Activity =>
Could you return every record below exactly as it stands, leaving out the pictures?

Material to process =>
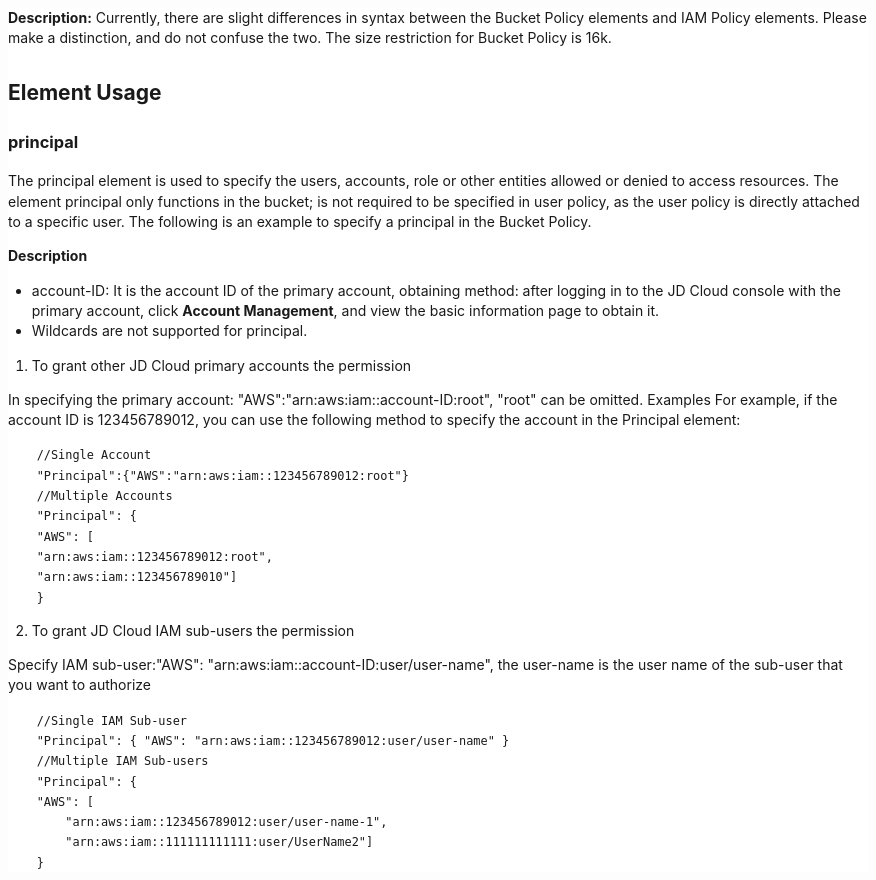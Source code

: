 **Description:** 
Currently, there are slight differences in syntax between the Bucket Policy elements and IAM Policy elements. Please make a distinction, and do not confuse the two.
The size restriction for Bucket Policy is 16k.
     
    
## Element Usage 

### principal

The principal element is used to specify the users, accounts, role or other entities allowed or denied to access resources. The element principal only functions in the bucket; is not required to be specified in user policy, as the user policy is directly attached to a specific user. The following is an example to specify a principal in the Bucket Policy.
   
**Description**

- account-ID: It is the account ID of the primary account, obtaining method: after logging in to the JD Cloud console with the primary account, click **Account Management**, and view the basic information page to obtain it.
- Wildcards are not supported for principal.

1. To grant other JD Cloud primary accounts the permission

 In specifying the primary account: "AWS":"arn:aws:iam::account-ID:root", "root" can be omitted.
 Examples
 For example, if the account ID is 123456789012, you can use the following method to specify the account in the Principal element:
    
```
    //Single Account
    "Principal":{"AWS":"arn:aws:iam::123456789012:root"}
    //Multiple Accounts
    "Principal": {
    "AWS": [
    "arn:aws:iam::123456789012:root",
    "arn:aws:iam::123456789010"]
    }  
```
    
2. To grant JD Cloud IAM sub-users the permission

  Specify IAM sub-user:"AWS": "arn:aws:iam::account-ID:user/user-name", the user-name is the user name of the sub-user that you want to authorize
    
```
    //Single IAM Sub-user
    "Principal": { "AWS": "arn:aws:iam::123456789012:user/user-name" }  
    //Multiple IAM Sub-users
    "Principal": {
    "AWS": [
        "arn:aws:iam::123456789012:user/user-name-1",
        "arn:aws:iam::111111111111:user/UserName2"]
    }
```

Result of this task =>
Source code

: **Description:** 
Currently, there are slight differences in syntax between the Bucket Policy elements and IAM Policy elements. Please make a distinction, and do not confuse the two.
The size restriction for Bucket Policy is 16k.
     
    
## Element Usage 

### principal

The principal element is used to specify the users, accounts, role or other entities allowed or denied to access resources. The element principal only functions in the bucket; is not required to be specified in user policy, as the user policy is directly attached to a specific user. The following is an example to specify a principal in the Bucket Policy.
   
**Description**

- account-ID: It is the account ID of the primary account, obtaining method: after logging in to the JD Cloud console with the primary account, click **Account Management**, and view the basic information page to obtain it.
- Wildcards are not supported for principal.

1. To grant other JD Cloud primary accounts the permission

 In specifying the primary account: "AWS":"arn:aws:iam::account-ID:root", "root" can be omitted.
 Examples
 For example, if the account ID is 123456789012, you can use the following method to specify the account in the Principal element:
    
```
    //Single Account
    "Principal":{"AWS":"arn:aws:iam::123456789012:root"}
    //Multiple Accounts
    "Principal": {
    "AWS": [
    "arn:aws:iam::123456789012:root",
    "arn:aws:iam::123456789010"]
    }  
```
    
2. To grant JD Cloud IAM sub-users the permission

  Specify IAM sub-user:"AWS": "arn:aws:iam::account-ID:user/user-name", the user-name is the user name of the sub-user that you want to authorize
    
```
    //Single IAM Sub-user
    "Principal": { "AWS": "arn:aws:iam::123456789012:user/user-name" }  
    //Multiple IAM Sub-users
    "Principal": {
    "AWS": [
        "arn:aws:iam::123456789012:user/user-name-1",
        "arn:aws:iam::111111111111:user/UserName2"]
    }
```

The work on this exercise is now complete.